**About this task:**
Say how many lines in the listing contain the string "hertz", giving the number alone.
-- Opening Marker --
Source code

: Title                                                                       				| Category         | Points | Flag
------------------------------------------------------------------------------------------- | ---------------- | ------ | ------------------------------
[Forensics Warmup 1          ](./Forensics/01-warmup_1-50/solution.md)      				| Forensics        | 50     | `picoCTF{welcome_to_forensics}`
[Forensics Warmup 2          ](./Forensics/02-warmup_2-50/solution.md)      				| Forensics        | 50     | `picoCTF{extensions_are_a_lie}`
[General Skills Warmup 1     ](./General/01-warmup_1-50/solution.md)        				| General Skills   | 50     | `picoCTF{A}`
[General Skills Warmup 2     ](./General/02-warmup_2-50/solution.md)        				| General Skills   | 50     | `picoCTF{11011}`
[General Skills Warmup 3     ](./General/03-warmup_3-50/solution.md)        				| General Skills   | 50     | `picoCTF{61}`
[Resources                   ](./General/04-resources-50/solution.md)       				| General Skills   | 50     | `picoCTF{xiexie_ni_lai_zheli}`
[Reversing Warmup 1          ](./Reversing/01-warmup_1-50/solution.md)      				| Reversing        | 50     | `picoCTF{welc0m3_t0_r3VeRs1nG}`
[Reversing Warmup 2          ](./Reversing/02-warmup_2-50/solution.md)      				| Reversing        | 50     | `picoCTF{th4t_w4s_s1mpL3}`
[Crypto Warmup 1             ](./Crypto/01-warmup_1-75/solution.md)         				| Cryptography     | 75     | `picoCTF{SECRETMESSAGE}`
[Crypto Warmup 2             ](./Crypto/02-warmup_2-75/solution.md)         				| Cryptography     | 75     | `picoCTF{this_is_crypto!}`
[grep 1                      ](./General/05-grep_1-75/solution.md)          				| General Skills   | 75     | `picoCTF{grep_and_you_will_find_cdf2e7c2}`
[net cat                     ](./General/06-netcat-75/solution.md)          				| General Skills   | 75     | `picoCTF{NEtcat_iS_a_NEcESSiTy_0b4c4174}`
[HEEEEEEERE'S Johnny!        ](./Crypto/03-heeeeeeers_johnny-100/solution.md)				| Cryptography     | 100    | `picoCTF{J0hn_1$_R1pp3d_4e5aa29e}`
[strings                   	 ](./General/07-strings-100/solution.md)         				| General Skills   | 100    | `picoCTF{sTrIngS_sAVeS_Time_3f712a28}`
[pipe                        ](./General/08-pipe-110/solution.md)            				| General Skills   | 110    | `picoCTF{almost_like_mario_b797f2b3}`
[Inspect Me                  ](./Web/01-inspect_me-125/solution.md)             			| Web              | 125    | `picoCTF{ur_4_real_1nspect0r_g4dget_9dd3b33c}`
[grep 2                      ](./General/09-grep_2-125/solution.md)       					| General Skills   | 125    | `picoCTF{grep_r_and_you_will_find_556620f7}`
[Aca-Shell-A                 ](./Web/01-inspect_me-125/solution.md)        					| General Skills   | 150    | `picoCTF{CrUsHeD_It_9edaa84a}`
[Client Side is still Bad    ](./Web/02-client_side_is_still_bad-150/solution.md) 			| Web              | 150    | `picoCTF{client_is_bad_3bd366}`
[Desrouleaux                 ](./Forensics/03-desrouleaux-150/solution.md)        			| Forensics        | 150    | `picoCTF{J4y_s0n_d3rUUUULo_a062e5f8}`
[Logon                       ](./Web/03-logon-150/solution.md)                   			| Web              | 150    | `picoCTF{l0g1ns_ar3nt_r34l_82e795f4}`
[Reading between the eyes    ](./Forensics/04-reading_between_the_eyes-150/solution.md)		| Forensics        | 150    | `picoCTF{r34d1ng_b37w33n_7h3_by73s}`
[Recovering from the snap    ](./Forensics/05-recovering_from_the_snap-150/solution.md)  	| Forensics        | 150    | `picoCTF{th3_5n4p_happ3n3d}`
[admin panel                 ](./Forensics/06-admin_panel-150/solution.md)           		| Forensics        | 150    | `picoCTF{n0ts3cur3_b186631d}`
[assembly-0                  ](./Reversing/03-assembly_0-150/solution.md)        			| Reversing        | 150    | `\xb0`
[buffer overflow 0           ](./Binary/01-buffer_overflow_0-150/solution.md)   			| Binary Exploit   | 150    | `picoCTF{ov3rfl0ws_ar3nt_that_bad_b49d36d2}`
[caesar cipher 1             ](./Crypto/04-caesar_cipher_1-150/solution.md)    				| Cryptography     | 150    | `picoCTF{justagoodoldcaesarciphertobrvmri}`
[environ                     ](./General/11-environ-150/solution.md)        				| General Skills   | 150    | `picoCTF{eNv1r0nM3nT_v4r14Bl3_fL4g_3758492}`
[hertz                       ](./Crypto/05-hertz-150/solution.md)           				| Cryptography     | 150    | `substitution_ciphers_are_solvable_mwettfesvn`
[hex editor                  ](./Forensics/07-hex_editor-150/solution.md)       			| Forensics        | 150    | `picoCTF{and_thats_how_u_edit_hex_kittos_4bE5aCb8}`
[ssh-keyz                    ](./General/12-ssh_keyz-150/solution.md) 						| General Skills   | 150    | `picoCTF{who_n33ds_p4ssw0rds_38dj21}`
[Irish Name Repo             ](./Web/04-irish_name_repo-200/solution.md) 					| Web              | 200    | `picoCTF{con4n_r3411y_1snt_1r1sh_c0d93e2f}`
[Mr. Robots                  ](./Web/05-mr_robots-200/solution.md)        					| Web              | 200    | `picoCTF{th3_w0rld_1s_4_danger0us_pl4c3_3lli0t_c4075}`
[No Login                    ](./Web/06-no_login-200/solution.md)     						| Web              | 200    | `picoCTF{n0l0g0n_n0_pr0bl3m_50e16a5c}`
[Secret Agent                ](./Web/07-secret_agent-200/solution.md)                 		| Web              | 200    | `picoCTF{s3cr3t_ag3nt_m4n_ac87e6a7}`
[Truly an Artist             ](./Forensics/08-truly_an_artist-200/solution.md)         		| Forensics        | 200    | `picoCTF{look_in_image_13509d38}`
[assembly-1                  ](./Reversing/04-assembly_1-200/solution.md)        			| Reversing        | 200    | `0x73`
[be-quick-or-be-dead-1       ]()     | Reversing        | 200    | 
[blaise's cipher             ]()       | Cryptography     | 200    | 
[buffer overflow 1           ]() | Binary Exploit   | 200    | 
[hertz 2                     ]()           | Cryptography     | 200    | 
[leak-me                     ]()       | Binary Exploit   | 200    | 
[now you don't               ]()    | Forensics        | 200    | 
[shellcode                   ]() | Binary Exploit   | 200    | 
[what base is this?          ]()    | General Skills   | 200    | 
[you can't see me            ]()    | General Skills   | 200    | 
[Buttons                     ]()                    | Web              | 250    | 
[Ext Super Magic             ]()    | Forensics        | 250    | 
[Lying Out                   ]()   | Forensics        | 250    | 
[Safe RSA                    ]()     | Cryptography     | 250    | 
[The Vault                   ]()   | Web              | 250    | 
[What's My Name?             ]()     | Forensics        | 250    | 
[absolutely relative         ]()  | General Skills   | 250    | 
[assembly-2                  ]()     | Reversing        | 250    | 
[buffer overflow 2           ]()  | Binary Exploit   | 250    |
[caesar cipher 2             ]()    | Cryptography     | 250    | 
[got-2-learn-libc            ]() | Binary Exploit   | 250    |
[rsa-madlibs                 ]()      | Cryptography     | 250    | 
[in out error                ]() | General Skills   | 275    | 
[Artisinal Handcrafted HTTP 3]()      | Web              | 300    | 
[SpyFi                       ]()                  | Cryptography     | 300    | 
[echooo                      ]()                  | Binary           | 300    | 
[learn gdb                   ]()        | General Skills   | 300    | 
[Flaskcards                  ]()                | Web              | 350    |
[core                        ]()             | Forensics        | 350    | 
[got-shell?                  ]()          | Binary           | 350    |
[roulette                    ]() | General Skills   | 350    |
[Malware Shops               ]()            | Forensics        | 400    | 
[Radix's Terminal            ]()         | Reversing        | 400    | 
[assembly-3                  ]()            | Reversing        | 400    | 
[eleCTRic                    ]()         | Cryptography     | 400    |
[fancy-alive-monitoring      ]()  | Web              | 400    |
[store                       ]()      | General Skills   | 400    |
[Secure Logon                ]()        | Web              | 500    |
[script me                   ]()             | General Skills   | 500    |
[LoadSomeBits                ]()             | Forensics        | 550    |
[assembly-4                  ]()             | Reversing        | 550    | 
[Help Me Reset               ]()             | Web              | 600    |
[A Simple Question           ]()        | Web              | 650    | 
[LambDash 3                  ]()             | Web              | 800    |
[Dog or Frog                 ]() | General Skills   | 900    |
-- Closing Marker --
**Written solution:**
2